Thursday, May 19, 2011

Linkedin IPO


The LinkedIn IPO, which priced last night at $45 a share, has now doubled in early trading to $90 a share, bumping its valuation to $8.5 billion. That makes its founder Reid Hoffman a newly minted billionaire.
At a $90 share price, Hoffman’s entire stake is worth $1.7 billion plus he can expect a nice slice of his venture firm Greylock Partners’ stake, now worth $1.26 billion. As for LinkedIn’s other institutional investors, Sequoia Capital’s stake just shot to $1.5 billion, and Bessemer’s to $412 million (once those firms pay out their limited partners, their carry would be worth over $316 million, $378 million and $102 million, respectively).

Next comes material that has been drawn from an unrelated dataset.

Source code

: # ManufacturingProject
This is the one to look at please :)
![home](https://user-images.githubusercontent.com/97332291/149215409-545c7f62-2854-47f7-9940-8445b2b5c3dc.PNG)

Somewhere, Facebook Founder Mark Zuckerberg and Groupon Founder Andrew Mason are paying close attention to today’s early trading. Groupon is expected to go public by year end; Facebook is expected to hold off until 2012. Sources tell me Groupon is eyeing a $25 billion valuation. Goldman Sachs‘ recent investment in Facebook valued the social network at $50 billion.

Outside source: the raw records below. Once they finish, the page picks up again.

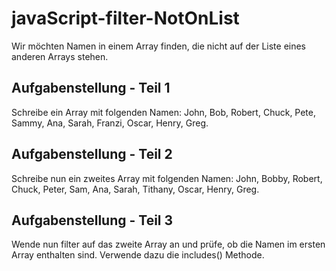 # javaScript-filter-NotOnList

Wir möchten Namen in einem Array finden, die nicht auf der Liste eines anderen Arrays stehen.

## Aufgabenstellung - Teil 1
Schreibe ein Array mit folgenden Namen: John, Bob, Robert, Chuck, Pete, Sammy, Ana, Sarah, Franzi, Oscar, Henry, Greg.

## Aufgabenstellung - Teil 2
Schreibe nun ein zweites Array mit folgenden Namen: John, Bobby, Robert, Chuck, Peter, Sam, Ana, Sarah, Tithany, Oscar, Henry, Greg.

## Aufgabenstellung - Teil 3
Wende nun filter auf das zweite Array an und prüfe, ob die Namen im ersten Array enthalten sind. Verwende dazu die includes() Methode.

If LinkedIn’s debut is any harbinger of what’s to come, Facebook and Groupon’s valuations are on their way up. The one cautionary tale here is Chinese social networking giant RenRen. After pricing its shares at $14, it’s stock closed at $18, or 28.6% above the IPO price on its first day of trading. In the three weeks since it’s NYSE debut, its stock has since slid back to $14 a share.